Ce même jour, 18 janvier 1902, à la même adresse, dans une chambre
contiguë, Louis Lechopier, « le Grand Louis ». Sans cette
arrestation, cet homme serait mort des suites de l’horrible blessure qu’il
avait reçue, un coup de poignard dans le dos. Atteint aux poumons, il souffrait
d’une pleurésie.

A l’hôpital, alors qu’il était au plus mal, Leca eut la visite de son
père. Malgré son grand affaiblissement, bien qu’il fût entre la vie et la mort,
il n’eut que des paroles de vengeance :
« C’est Manda qui m’a tué...............
c’est lui qui le 5 janvier m’avait tiré deux coups de revolver....................

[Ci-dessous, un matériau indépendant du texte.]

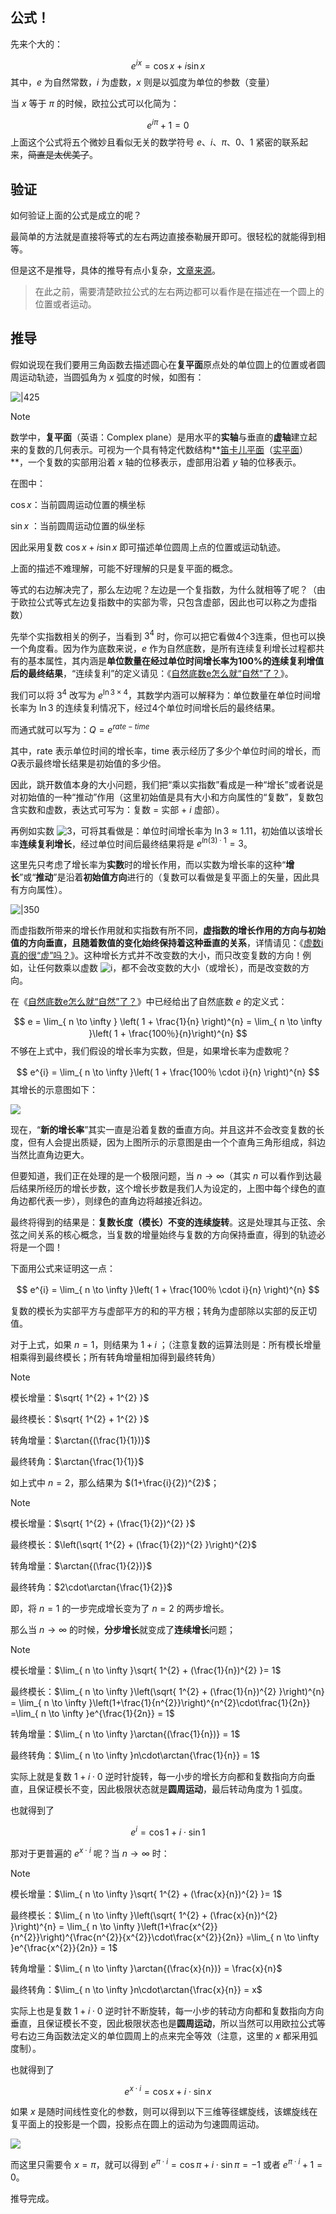 ## 公式！
先来个大的：

$$
e^{ix} = \cos x+ i\sin x
$$
其中，$e$ 为自然常数，$i$ 为虚数，$x$ 则是以弧度为单位的参数（变量）

当 $x$ 等于 $\pi$ 的时候，欧拉公式可以化简为：

$$
e^{i\pi} + 1 = 0
$$
上面这个公式将五个微妙且看似无关的数学符号 $e$、$i$、$\pi$、$0$、$1$ 紧密的联系起来，~~简直是太优美了~~。
## 验证

如何验证上面的公式是成立的呢？

最简单的方法就是直接将等式的左右两边直接泰勒展开即可。很轻松的就能得到相等。

但是这不是推导，具体的推导有点小复杂，[文章来源](https://blog.csdn.net/qq_38890412/article/details/117334679)。

>在此之前，需要清楚欧拉公式的左右两边都可以看作是在描述在一个圆上的位置或者运动。
## 推导

假如说现在我们要用三角函数去描述圆心在**复平面**原点处的单位圆上的位置或者圆周运动轨迹，当圆弧角为 $x$ 弧度的时候，如图有：

![|425](imgs/Pasted%20image%2020241102084346.png)

> [!note]
> 数学中，**复平面**（英语：Complex plane）是用水平的**实轴**与垂直的**虚轴**建立起来的复数的几何表示。可视为一个具有特定代数结构**[笛卡儿平面](https://zh.wikipedia.org/wiki/%E7%AC%9B%E5%8D%A1%E5%84%BF%E5%B9%B3%E9%9D%A2 "笛卡儿平面")（[实平面](https://zh.wikipedia.org/wiki/%E5%AE%9E%E5%B9%B3%E9%9D%A2 "实平面")）**，一个复数的实部用沿着 $x$ 轴的位移表示，虚部用沿着 $y$ 轴的位移表示。


在图中：

$\cos x$：当前圆周运动位置的横坐标

$\sin x$ ：当前圆周运动位置的纵坐标

因此采用复数 $\cos x+i\sin x$ 即可描述单位圆周上点的位置或运动轨迹。

上面的描述不难理解，可能不好理解的只是复平面的概念。

等式的右边解决完了，那么左边呢？左边是一个复指数，为什么就相等了呢？（由于欧拉公式等式左边复指数中的实部为零，只包含虚部，因此也可以称之为虚指数）

先举个实指数相关的例子，当看到 $3^{4}$ 时，你可以把它看做4个3连乘，但也可以换一个角度看。因为作为底数来说，$e$ 作为自然底数，是所有连续复利增长过程都共有的基本属性，其内涵是**单位数量在经过单位时间增长率为100%的连续复利增值后的最终结果**，“连续复利”的定义请见：《[自然底数e怎么就“自然”了？](https://zhuanlan.zhihu.com/p/48391055 "自然底数e怎么就“自然”了？")》。

我们可以将 $3^{4}$ 改写为 $e^{\ln{3}\times 4}$，其数学内涵可以解释为：单位数量在单位时间增长率为 $\ln{3}$ 的连续复利情况下，经过4个单位时间增长后的最终结果。

而通式就可以写为：$Q=e^{rate - time}$

其中，$\text{rate}$ 表示单位时间的增长率，$\text{time}$ 表示经历了多少个单位时间的增长，而 $Q$表示最终增长结果是初始值的多少倍。

因此，跳开数值本身的大小问题，我们把“乘以实指数”看成是一种“增长”或者说是对初始值的一种“推动”作用（这里初始值是具有大小和方向属性的“复数”，复数包含实数和虚数，表达式可写为：复数 = 实部 + $i$ 虚部）。

再例如实数 ![3](https://latex.csdn.net/eq?3)，可将其看做是：单位时间增长率为 $\ln{3} \approx 1.11$，初始值以该增长率**连续复利增长**，经过单位时间后最终结果将是 $e^{ln(3) \cdot 1} =3$。

这里先只考虑了增长率为**实数**时的增长作用，而以实数为增长率的这种“**增长**”或“**推动**”是沿着**初始值方向**进行的（复数可以看做是复平面上的矢量，因此具有方向属性）。

![|350](imgs/Pasted%20image%2020241102090754.png)

而虚指数所带来的增长作用就和实指数有所不同，**虚指数的增长作用的方向与初始值的方向垂直，且随着数值的变化始终保持着这种垂直的关系**，详情请见：《[虚数i真的很“虚”吗？](https://zhuanlan.zhihu.com/p/48392273 "虚数i真的很“虚”吗？")》。这种增长方式并不改变数的大小，而只改变复数的方向！例如，让任何数乘以虚数 ![i](https://latex.csdn.net/eq?i)，都不会改变数的大小（或增长），而是改变数的方向。

在《[自然底数e怎么就“自然”了？](https://zhuanlan.zhihu.com/p/48391055 "自然底数e怎么就“自然”了？")》中已经给出了自然底数 $e$ 的定义式：

$$
e = \lim_{ n \to \infty }  \left(   1 + \frac{1}{n}    \right)^{n} = \lim_{ n \to \infty }\left(  1 + \frac{100％}{n}\right)^{n} 
$$
不够在上式中，我们假设的增长率为实数，但是，如果增长率为虚数呢？

$$
e^{i} = \lim_{ n \to \infty }\left( 1 + \frac{100％ \cdot i}{n} \right)^{n} 
$$
其增长的示意图如下：

![](imgs/Pasted%20image%2020241102091250.png)

现在，“**新的增长率**”其实一直是沿着复数的垂直方向。并且这并不会改变复数的长度，但有人会提出质疑，因为上图所示的示意图是由一个个直角三角形组成，斜边当然比直角边更大。

但要知道，我们正在处理的是一个极限问题，当 $n\rightarrow  \infty$（其实 $n$ 可以看作到达最后结果所经历的增长步数，这个增长步数是我们人为设定的，上图中每个绿色的直角边都代表一步），则绿色的直角边将越接近斜边。

最终将得到的结果是：**复数长度（模长）不变的连续旋转**。这是处理其与正弦、余弦之间关系的核心概念，当复数的增量始终与复数的方向保持垂直，得到的轨迹必将是一个圆！

下面用公式来证明这一点：

$$
e^{i} = \lim_{ n \to \infty }\left( 1 + \frac{100％ \cdot i}{n} \right)^{n} 
$$

复数的模长为实部平方与虚部平方的和的平方根；转角为虚部除以实部的反正切值。

对于上式，如果 $n=1$，则结果为 $1+i$ ；（注意复数的运算法则是：所有模长增量相乘得到最终模长；所有转角增量相加得到最终转角）

> [!note]
> 模长增量：$\sqrt{ 1^{2} + 1^{2} }$
> 
> 最终模长：$\sqrt{ 1^{2} + 1^{2} }$
> 
> 转角增量：$\arctan{(\frac{1}{1})}$
> 
> 最终转角：$\arctan{\frac{1}{1}}$

如上式中 $n=2$，那么结果为 $(1+\frac{i}{2})^{2}$；

> [!note]
> 模长增量：$\sqrt{ 1^{2} + (\frac{1}{2})^{2} }$
> 
> 最终模长：$\left(\sqrt{ 1^{2} + (\frac{1}{2})^{2} }\right)^{2}$
> 
> 转角增量：$\arctan{(\frac{1}{2})}$
> 
> 最终转角：$2\cdot\arctan{\frac{1}{2}}$

即，将 $n=1$ 的一步完成增长变为了 $n=2$ 的两步增长。

那么当 $n\rightarrow \infty$ 的时候，**分步增长**就变成了**连续增长**问题；

> [!note]
> 模长增量：$\lim_{ n \to \infty }\sqrt{ 1^{2} + (\frac{1}{n})^{2} }= 1$
> 
> 最终模长：$\lim_{ n \to \infty }\left(\sqrt{ 1^{2} + (\frac{1}{n})^{2} }\right)^{n} = \lim_{ n \to \infty }\left(1+\frac{1}{n^{2}}\right)^{n^{2}\cdot\frac{1}{2n}} =\lim_{ n \to \infty }e^{\frac{1}{2n}} = 1$
> 
> 转角增量：$\lim_{ n \to \infty }\arctan{(\frac{1}{n})} = 1$
> 
> 最终转角：$\lim_{ n \to \infty }n\cdot\arctan{\frac{1}{n}} = 1$

实际上就是复数 $1+i\cdot0$ 逆时针旋转，每一小步的增长方向都和复数指向方向垂直，且保证模长不变，因此极限状态就是**圆周运动**，最后转动角度为 $1$ 弧度。

也就得到了

$$
e^{i} = \cos{1} + i\cdot \sin {1}
$$

那对于更普遍的 $e^{x \cdot i}$ 呢？当 $n\rightarrow \infty$ 时：

> [!note]
> 模长增量：$\lim_{ n \to \infty }\sqrt{ 1^{2} + (\frac{x}{n})^{2} }= 1$
> 
> 最终模长：$\lim_{ n \to \infty }\left(\sqrt{ 1^{2} + (\frac{x}{n})^{2} }\right)^{n} = \lim_{ n \to \infty }\left(1+\frac{x^{2}}{n^{2}}\right)^{\frac{n^{2}}{x^{2}}\cdot\frac{x^{2}}{2n}} =\lim_{ n \to \infty }e^{\frac{x^{2}}{2n}} = 1$
> 
> 转角增量：$\lim_{ n \to \infty }\arctan{(\frac{x}{n})} = \frac{x}{n}$
> 
> 最终转角：$\lim_{ n \to \infty }n\cdot\arctan{\frac{x}{n}} = x$

实际上也是复数 $1+i\cdot0$ 逆时针不断旋转，每一小步的转动方向都和复数指向方向垂直，且保证模长不变，因此极限状态也是**圆周运动**，所以当然可以用欧拉公式等号右边三角函数法定义的单位圆周上的点来完全等效（注意，这里的 $x$ 都采用弧度制）。

也就得到了

$$
e^{x\cdot i} = \cos{x} + i \cdot \sin{x}
$$

如果 $x$ 是随时间线性变化的参数，则可以得到以下三维等径螺旋线，该螺旋线在复平面上的投影是一个圆，投影点在圆上的运动为匀速圆周运动。

![](imgs/Pasted%20image%2020241102093310.png)

而这里只需要令 $x = \pi$，就可以得到 $e^{\pi \cdot i} = \cos \pi + i \cdot \sin \pi = -1$ 或者 $e^{\pi \cdot i} + 1 = 0$。

推导完成。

c’est également lui qui m’a
poignardé.........père, venge-moi. »
9 février 1902. Sur un mandat d’amener, signé par Monsieur Le
Poittevin, deux inspecteurs de l’équipe de Monsieur Cochefert se sont rendus au
domicile d’Amélie Elie, afin de l’arrêter. Ce ne fut pas sans cri que la jeune
femme fut embarquée.
Pourquoi l’arrêtait-on ?
Quels motifs ?
Elle criait, hurlait même, son innocence.
Le juge souhaitait, tout simplement l’entendre, rien de plus.
Elle avait été témoin de la quasi-totalité des heurts entre les bandes
adverses, et de plus, tout ce raffut, tout ce sang qui coulait, n’était-ce pas
elle qui en été la raison ?
Bien évidemment, elle ne pouvait être accusée de tentative de meurtre
sur les personnes de Erst et Leca. Chacun pouvait témoigner qu’elle était aux
petits soins de ce dernier, son amant en titre, fort éprise qu’elle était de
lui.
Mais n’avait-elle pas eu une existence commune avec Joseph Pleigneur
dit Manda, à une époque où celui-ci trempait dans des affaires plus que
douteuses ?
« J’ suis pas au courant d’ tout ça, moi ! vociféra la jeune
femme, j’ suis innocente ! Et pis les affaires à Manda, ça me r’gardait
pas ! »
Certes, mais la demoiselle Elie n’était pas irréprochable, même en ne
prenant pas en compte son métier de gagneuse, elle avait tout de même écopée,
par la 9ème chambre correctionnelle de la Seine, d’une condamnation
de quinze jours de prison pour vol.
« C’était y a longtemps ! protesta-t-elle, depuis je m’
tiens à carreau ! »
Il était vrai que cette peine remontait à février 1899, époque où elle
vivait avec le nommé Manda.
Alors ?!?!
Après cet entretien, le juge Le Poittevin transforma le mandat
d’amener en mandat de dépôt. Il préférait, ce juge d’instruction, voir la fille
Elie sous les verrous, au cas où elle se mettrait à séduire d’autres individus
du même acabit que Manda et Leca.
Il ne faudrait pas qu’elle aille allumer le feu dans d’autres
quartiers de Paris et de sa couronne.
Après deux jours au dépôt, n’ayant aucun motif pour la retenir plus
longtemps, la justice dut remettre Amélie Elie en liberté, aussi sortit-elle de
la prison de Saint-Lazare, libre comme l’air.
Louis Lechapier fut également relâché. En ce qui le concernait, aucun
témoignage probant.
Les membres des deux bandes rivales s’assassinaient entre eux, mais se
tenaient les coudes face à l’ordre public.